Two
A s they rode through the streets of Cairo, Adam Bates found himself squished onto the carriage bench next to Constance’s extremely well-dressed bodyguard. Mr. Mahjoud managed to look both fussy and intimidating at the same time. The man was tall enough that Adam actually had to look up a bit to meet his eyes, which was pretty unusual for someone of his own not-insubstantial size. Couple that with Mr. Mahjoud’s air of pained disapproval, and Adam felt like he was back at Cambridge telling his tutor that he had once again accidentally set his exams on fire.
On the other side of the carriage, Ellie sat with her face plastered to the open window. Her eyes were wide, drinking up every bit of the city that she could see through streets crowded with donkeys, horses, carts, and other conveyances. She was probably picking out the respective ages and architectural styles of every building they passed. Adam would likely hear all about it the next time they had a quiet minute together, unless they got… distracted .
Then other things would happen. Things Adam definitely wasn’t supposed to be doing with the sister of his best friend.

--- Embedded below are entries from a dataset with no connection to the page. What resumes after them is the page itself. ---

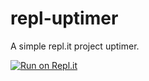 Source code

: # repl-uptimer
A simple repl.it project uptimer.


[![Run on Repl.it](https://repl.it/badge/github/navaneethkm004/repl-uptimer)](https://repl.it/github/navaneethkm004/repl-uptimer)
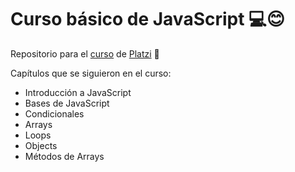 # Curso básico de JavaScript 💻😊
Repositorio para el [curso](https://platzi.com/clases/basico-javascript/) de [Platzi](https://platzi.com/home) 💚

Capítulos que se siguieron en el curso:
* Introducción a JavaScript
* Bases de JavaScript
* Condicionales
* Arrays
* Loops
* Objects
* Métodos de Arrays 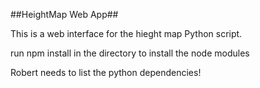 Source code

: ##HeightMap Web App##

This is a web interface for the hieght map Python script. 


run npm install in the directory to install the node modules


Robert needs to list the python dependencies!
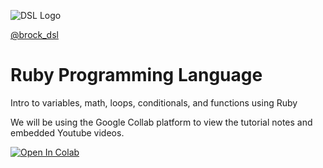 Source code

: 
![DSL Logo](https://github.com/BrockDSL/IntroRubyProgramLanguage/edit/main/dsl_logo.png)

[@brock_dsl](https://twitter.com/brock_dsl)


# Ruby Programming Language
Intro to variables, math, loops, conditionals, and functions using Ruby




We will be using the Google Collab platform to view the tutorial notes and embedded Youtube videos. 

[![Open In Colab](https://colab.research.google.com/assets/colab-badge.svg)](https://colab.research.google.com/github/BrockDSL/IntroRubyProgramLanguage/blob/master/RubyIntro.ipynb) 

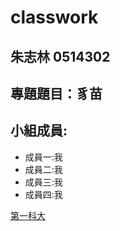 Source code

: # classwork

## 朱志林 0514302

## 專題題目：豸苗

## 小組成員:
* 成員一:我
* 成員二:我
* 成員三:我
* 成員四:我

[第一科大](http://www.nkfust.edu.tw)
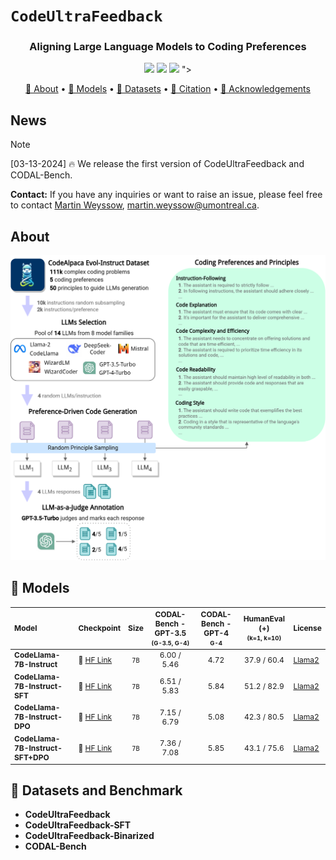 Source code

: # `CodeUltraFeedback`
<div align="center">

### **Aligning Large Language Models to Coding Preferences**

</div>

<p align="center">
    <a href="https://openreview.net/forum?id=1qvx610Cu7"><img src="https://img.shields.io/badge/ArXiV-ICSE'25-a55fed.svg"></a>
    <a href="https://huggingface.co/evalplus/"><img src="https://img.shields.io/badge/🤗%20Hugging%20Face-CodeUltraFeedback-%23ff8811.svg"></a>
    <a href="https://github.com/martin-wey/CodeUltraFeedback/blob/main/LICENSE"><img src="https://img.shields.io/github/license/martin-wey/CodeUltraFeedback"></a>
"></a>
</p>

<p align="center">
    <a href="#">🤔 About</a> •
    <a href="#">🧠 Models</a> •
    <a href="#">🤗 Datasets</a> •
    <a href="#">📝 Citation</a> •
    <a href="#">🙏 Acknowledgements</a>
</p>

## News
> [!NOTE]
> 
> [03-13-2024] 🔥 We release the first version of CodeUltraFeedback and CODAL-Bench.

**Contact:** If you have any inquiries or want to raise an issue, please feel free to contact [Martin Weyssow](https://martin-wey.github.io/), [martin.weyssow@umontreal.ca](mailto:martin.weyssow@umontreal.ca).



## About

<div style="text-align: center;">

![Overview of CodeUltraFeedback](assets/CodeUltraFeedback.svg)

</div>

## 🧠 Models

<style scoped>
table {
  font-size: 12px;
}
</style>

| Model                             | Checkpoint                                                              | Size | CODAL-Bench - GPT-3.5<br/><span style="font-size:.8em;">(G-3.5, G-4)</span> | CODAL-Bench - GPT-4 <br/><span style="font-size:.8em;">G-4</span> | HumanEval (+)<br/><span style="font-size:.8em;">(k=1, k=10)</span> | License                                      |
|:----------------------------------|:------------------------------------------------------------------------|:----:|:---------------------------------------------------------------------------:|:-----------------------------------------------------------------:|:------------------------------------------------------------------:|:---------------------------------------------|
| **CodeLlama-7B-Instruct**         | 🤗 [HF Link](https://huggingface.co/codellama/CodeLlama-7b-Instruct-hf) | `7B` |                                 6.00 / 5.46                                 |                               4.72                                |                            37.9 / 60.4                             | [Llama2](https://ai.meta.com/llama/license/) |
| **CodeLlama-7B-Instruct-SFT**     | 🤗 [HF Link](https://huggingface.co/codellama/CodeLlama-7b-Instruct-hf) | `7B` |                                 6.51 / 5.83                                 |                               5.84                                |                            51.2 / 82.9                             | [Llama2](https://ai.meta.com/llama/license/) |
| **CodeLlama-7B-Instruct-DPO**     | 🤗 [HF Link](https://huggingface.co/codellama/CodeLlama-7b-Instruct-hf) | `7B` |                                 7.15 / 6.79                                 |                               5.08                                |                            42.3 / 80.5                             | [Llama2](https://ai.meta.com/llama/license/) |
| **CodeLlama-7B-Instruct-SFT+DPO** | 🤗 [HF Link](https://huggingface.co/codellama/CodeLlama-7b-Instruct-hf) | `7B` |                                 7.36 / 7.08                                 |                               5.85                                |                            43.1 / 75.6                             | [Llama2](https://ai.meta.com/llama/license/) |

## 🤗 Datasets and Benchmark
- **CodeUltraFeedback**
- **CodeUltraFeedback-SFT**
- **CodeUltraFeedback-Binarized**
- **CODAL-Bench** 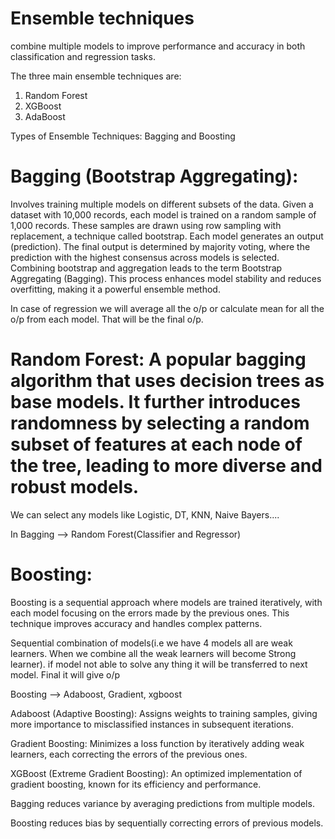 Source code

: # Ensemble techniques 

combine multiple models to improve performance and accuracy in both classification and regression tasks. 

The three main ensemble techniques are:

1. Random Forest
2. XGBoost
3. AdaBoost

Types of Ensemble Techniques: Bagging and Boosting

# Bagging (Bootstrap Aggregating):

Involves training multiple models on different subsets of the data. Given a dataset with 10,000 records, each model is trained on a random sample of 1,000 records. These samples are drawn using row sampling with replacement, a technique called bootstrap.
Each model generates an output (prediction). The final output is determined by majority voting, where the prediction with the highest consensus across models is selected.
Combining bootstrap and aggregation leads to the term Bootstrap Aggregating (Bagging). This process enhances model stability and reduces overfitting, making it a powerful ensemble method.

In case of regression we will average all the o/p or calculate mean for all the o/p from each model. That will be the final o/p.

# Random Forest: A popular bagging algorithm that uses decision trees as base models. It further introduces randomness by selecting a random subset of features at each node of the tree, leading to more diverse and robust models.

We can select any models like Logistic, DT, KNN, Naive Bayers....

In Bagging --> Random Forest(Classifier and Regressor)

# Boosting: 

Boosting is a sequential approach where models are trained iteratively, with each model focusing on the errors made by the previous ones. This technique improves accuracy and handles complex patterns.

Sequential combination of models(i.e we have 4 models all are weak learners. When we combine all the weak learners will become Strong learner). if model not able to solve any thing it will be transferred to next model. Final it will give o/p

Boosting --> Adaboost, Gradient, xgboost

Adaboost (Adaptive Boosting): Assigns weights to training samples, giving more importance to misclassified instances in subsequent iterations.

Gradient Boosting: Minimizes a loss function by iteratively adding weak learners, each correcting the errors of the previous ones.

XGBoost (Extreme Gradient Boosting): An optimized implementation of gradient boosting, known for its efficiency and performance.

Bagging reduces variance by averaging predictions from multiple models.

Boosting reduces bias by sequentially correcting errors of previous models.

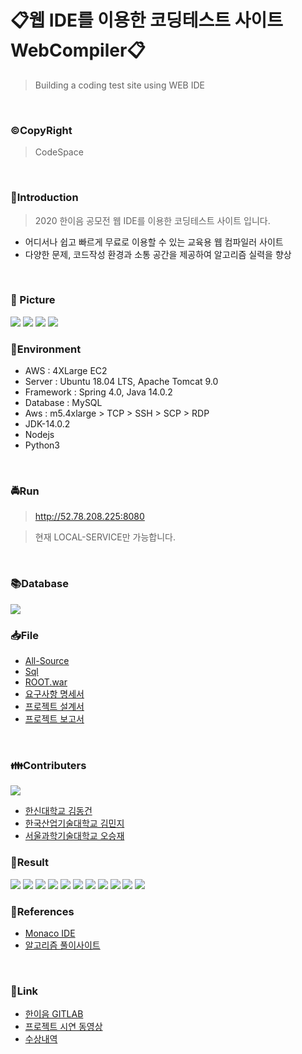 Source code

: # 📋웹 IDE를 이용한 코딩테스트 사이트 WebCompiler📋

> Building a coding test site using WEB IDE

<br>

### ©CopyRight
> CodeSpace

<br>

### 👐Introduction
> 2020 한이음 공모전 웹 IDE를 이용한 코딩테스트 사이트 입니다.

- 어디서나 쉽고 빠르게 무료로 이용할 수 있는 교육용 웹 컴파일러 사이트 
- 다양한 문제, 코드작성 환경과 소통 공간을 제공하여 알고리즘 실력을 향상

<br>

### 📸 Picture
<img src="https://github.com/DongGeon0908/Building-a-coding-test-site-using-WEB-IDE/blob/master/pic/main.png">
<img src="https://github.com/DongGeon0908/Building-a-coding-test-site-using-WEB-IDE/blob/master/pic/pic5.png">
<img src="https://github.com/DongGeon0908/Building-a-coding-test-site-using-WEB-IDE/blob/master/pic/pic6.png">
<img src="https://github.com/DongGeon0908/Building-a-coding-test-site-using-WEB-IDE/blob/master/pic/pic7.png">


<br>

### 🔧Environment
  - AWS : 4XLarge EC2
  - Server : Ubuntu 18.04 LTS, Apache Tomcat 9.0
  - Framework : Spring 4.0, Java 14.0.2
  - Database : MySQL
  - Aws : m5.4xlarge > TCP > SSH > SCP > RDP
  - JDK-14.0.2
  - Nodejs
  - Python3

<br>

### 🚔Run
> http://52.78.208.225:8080

> 현재 LOCAL-SERVICE만 가능합니다.

</br>

### 📚Database
<img src="https://github.com/DongGeon0908/Building-a-coding-test-site-using-WEB-IDE/blob/master/pic/erd.png">

<br>

### 📥File
- [All-Source](https://github.com/DongGeon0908/Building-a-coding-test-site-using-WEB-IDE/tree/master/WebCompiler)
- [Sql](https://github.com/DongGeon0908/Building-a-coding-test-site-using-WEB-IDE/blob/master/sql/kko_final.sql)
- [ROOT.war](https://github.com/DongGeon0908/Building-a-coding-test-site-using-WEB-IDE/blob/master/result/ROOT.war)
- [요구사항 명세서](https://github.com/DongGeon0908/Building-a-coding-test-site-using-WEB-IDE/blob/master/text/%EC%9A%94%EA%B5%AC%EC%82%AC%ED%95%AD%20%EC%A0%95%EC%9D%98.pdf)
- [프로젝트 설계서](https://github.com/DongGeon0908/Building-a-coding-test-site-using-WEB-IDE/blob/master/text/%EC%84%A4%EA%B3%84%EC%84%9C.pdf)
- [프로젝트 보고서](https://github.com/DongGeon0908/Building-a-coding-test-site-using-WEB-IDE/blob/master/text/%EB%B3%B4%EA%B3%A0%EC%84%9C.pdf)

<br>

### 👪Contributers
<img src="https://github.com/DongGeon0908/Building-a-coding-test-site-using-WEB-IDE/blob/master/who%20is%20kko/kko!.jpg">

- [한신대학교 김동건](https://github.com/DongGeon0908)
- [한국산업기술대학교 김민지](https://github.com/mindi1206)
- [서울과학기술대학교 오승재](https://github.com/oh980225)

### 🤟Result
<img src="https://github.com/DongGeon0908/Building-a-coding-test-site-using-WEB-IDE/blob/master/pic/p1.png">
<img src="https://github.com/DongGeon0908/Building-a-coding-test-site-using-WEB-IDE/blob/master/pic/p2.png">
<img src="https://github.com/DongGeon0908/Building-a-coding-test-site-using-WEB-IDE/blob/master/pic/p3.png">
<img src="https://github.com/DongGeon0908/Building-a-coding-test-site-using-WEB-IDE/blob/master/pic/p4.png">
<img src="https://github.com/DongGeon0908/Building-a-coding-test-site-using-WEB-IDE/blob/master/pic/p5.png">
<img src="https://github.com/DongGeon0908/Building-a-coding-test-site-using-WEB-IDE/blob/master/pic/p6.png">
<img src="https://github.com/DongGeon0908/Building-a-coding-test-site-using-WEB-IDE/blob/master/pic/p7.png">
<img src="https://github.com/DongGeon0908/Building-a-coding-test-site-using-WEB-IDE/blob/master/pic/p8.png">
<img src="https://github.com/DongGeon0908/Building-a-coding-test-site-using-WEB-IDE/blob/master/pic/p9.png">
<img src="https://github.com/DongGeon0908/Building-a-coding-test-site-using-WEB-IDE/blob/master/pic/p10.png">
<img src="https://github.com/DongGeon0908/Building-a-coding-test-site-using-WEB-IDE/blob/master/pic/p11.png">

<br>

### 📖References
- [Monaco IDE](https://microsoft.github.io/monaco-editor/)
- [알고리즘 풀이사이트](https://www.acmicpc.net/)

<br>

### 🔗Link
- [한이음 GITLAB](https://lab.hanium.or.kr/20_hf431/main)
- [프로젝트 시연 동영상](https://www.youtube.com/watch?v=OKVbpmrrtYc)
- [수상내역](http://www.hanium.or.kr/portal/project/awardView.do) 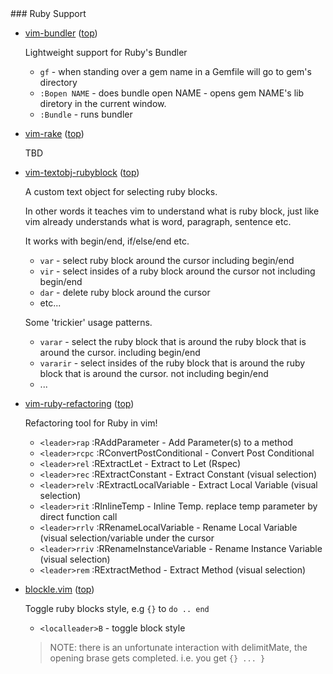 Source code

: 
<a name=ruby>
### Ruby Support

*   <a name=vim-bundler>[vim-bundler](https://github.com/tpope/vim-bundler) ([top](#top))

    Lightweight support for Ruby's Bundler

    * `gf` - when standing over a gem name in a Gemfile will go to gem's directory
    * `:Bopen NAME` - does bundle open NAME - opens gem NAME's lib diretory in the current window.
    * `:Bundle` - runs bundler

*   <a name=vim-rake>[vim-rake](https://github.com/tpope/vim-rake) ([top](#top))

    TBD

*   <a name=vim-textobj-rubyblock>[vim-textobj-rubyblock](https://github.com/nelstrom/vim-textobj-rubyblock) ([top](#top))

    A custom text object for selecting ruby blocks.

    In other words it teaches vim to understand what is ruby block, just like vim already understands what is word, paragraph, sentence etc.

    It works with begin/end, if/else/end etc.

    * `var` - select ruby block around the cursor including begin/end
    * `vir` - select insides of a ruby block around the cursor not including begin/end
    * `dar` - delete ruby block around the cursor
    * etc...

    Some 'trickier' usage patterns.

    * `varar` - select the ruby block that is around the ruby block that is around the cursor. including begin/end
    * `vararir` - select insides of the ruby block that is around the ruby block that is around the cursor. not including begin/end
    * ...


*   <a name=vim-ruby-refactoring>[vim-ruby-refactoring](https://github.com/ecomba/vim-ruby-refactoring) ([top](#top))

    Refactoring tool for Ruby in vim!

    * `<leader>rap`  :RAddParameter           - Add Parameter(s) to a method
    * `<leader>rcpc` :RConvertPostConditional - Convert Post Conditional
    * `<leader>rel`  :RExtractLet             - Extract to Let (Rspec)
    * `<leader>rec`  :RExtractConstant        - Extract Constant (visual selection)
    * `<leader>relv` :RExtractLocalVariable   - Extract Local Variable (visual selection)
    * `<leader>rit`  :RInlineTemp             - Inline Temp. replace temp parameter by direct function call
    * `<leader>rrlv` :RRenameLocalVariable    - Rename Local Variable (visual selection/variable under the cursor
    * `<leader>rriv` :RRenameInstanceVariable - Rename Instance Variable (visual selection)
    * `<leader>rem`  :RExtractMethod          - Extract Method (visual selection)

*   <a name=blockle)>[blockle.vim](https://github.com/vim-scripts/blockle.vim) ([top](#top))

    Toggle ruby blocks style, e.g `{}` to `do .. end`

    * `<localleader>B` - toggle block style

    > NOTE: there is an unfortunate interaction with delimitMate, the opening
    > brase gets completed. i.e. you get `{} ... }`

That he hadn’t done even more of those things was entirely due to the fact that he and Ellie had barely had a moment alone together since they left the Cayo District.
After collecting their bags from the hotel Adam called home, he’d hitched them a ride on a fishing boat from Belize Town to Jamaica, where they slept out on the open deck with the captain and his eleven-year-old nephew. It’d rained the whole time. Adam put that down to the fact that it had been his first time on a boat since Ellie had tossed his lucky rock into a waterfall.
He supposed he ought to be grateful the drizzle hadn’t turned into a hurricane.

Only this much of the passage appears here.